RECORDS FOR THIS TASK:
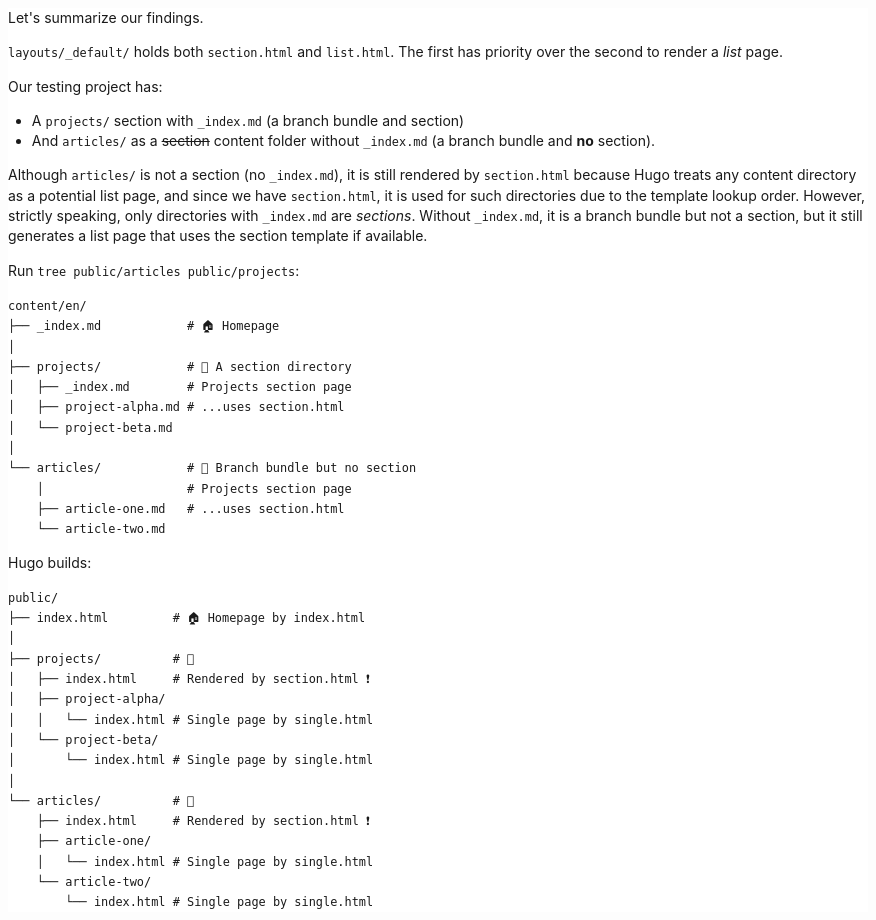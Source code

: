 Let's summarize our findings.

`layouts/_default/` holds both `section.html` and `list.html`. The first has priority over the second to render a *list* page.

Our testing project has:
- A `projects/` section with `_index.md` (a branch bundle and section)
- And `articles/` as a ~~section~~ content folder without `_index.md` (a branch bundle and **no** section).

Although `articles/` is not a section (no `_index.md`),
it is still rendered by `section.html` because Hugo treats any content directory as a potential list page,
and since we have `section.html`, it is used for such directories due to the template lookup order.
However, strictly speaking, only directories with `_index.md` are *sections*.
Without `_index.md`, it is a branch bundle but not a section, but it still generates a list page that uses the section template if available.

Run `tree public/articles public/projects`:

```text
content/en/
├── _index.md            # 🏠 Homepage
│
├── projects/            # 🌿 A section directory
│   ├── _index.md        # Projects section page
│   ├── project-alpha.md # ...uses section.html
│   └── project-beta.md
│
└── articles/            # 🌿 Branch bundle but no section
    │                    # Projects section page
    ├── article-one.md   # ...uses section.html
    └── article-two.md
```

Hugo builds:

```text
public/
├── index.html         # 🏠 Homepage by index.html
│
├── projects/          # 🌿
│   ├── index.html     # Rendered by section.html ❗
│   ├── project-alpha/
│   │   └── index.html # Single page by single.html
│   └── project-beta/
│       └── index.html # Single page by single.html
│
└── articles/          # 🌿
    ├── index.html     # Rendered by section.html ❗
    ├── article-one/
    │   └── index.html # Single page by single.html
    └── article-two/
        └── index.html # Single page by single.html
```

AIM OF THE EXERCISE: In the records above, find the lines containing "Homepage" and copy them.

RESULT OF THE TASK:
├── _index.md            # 🏠 Homepage
├── index.html         # 🏠 Homepage by index.html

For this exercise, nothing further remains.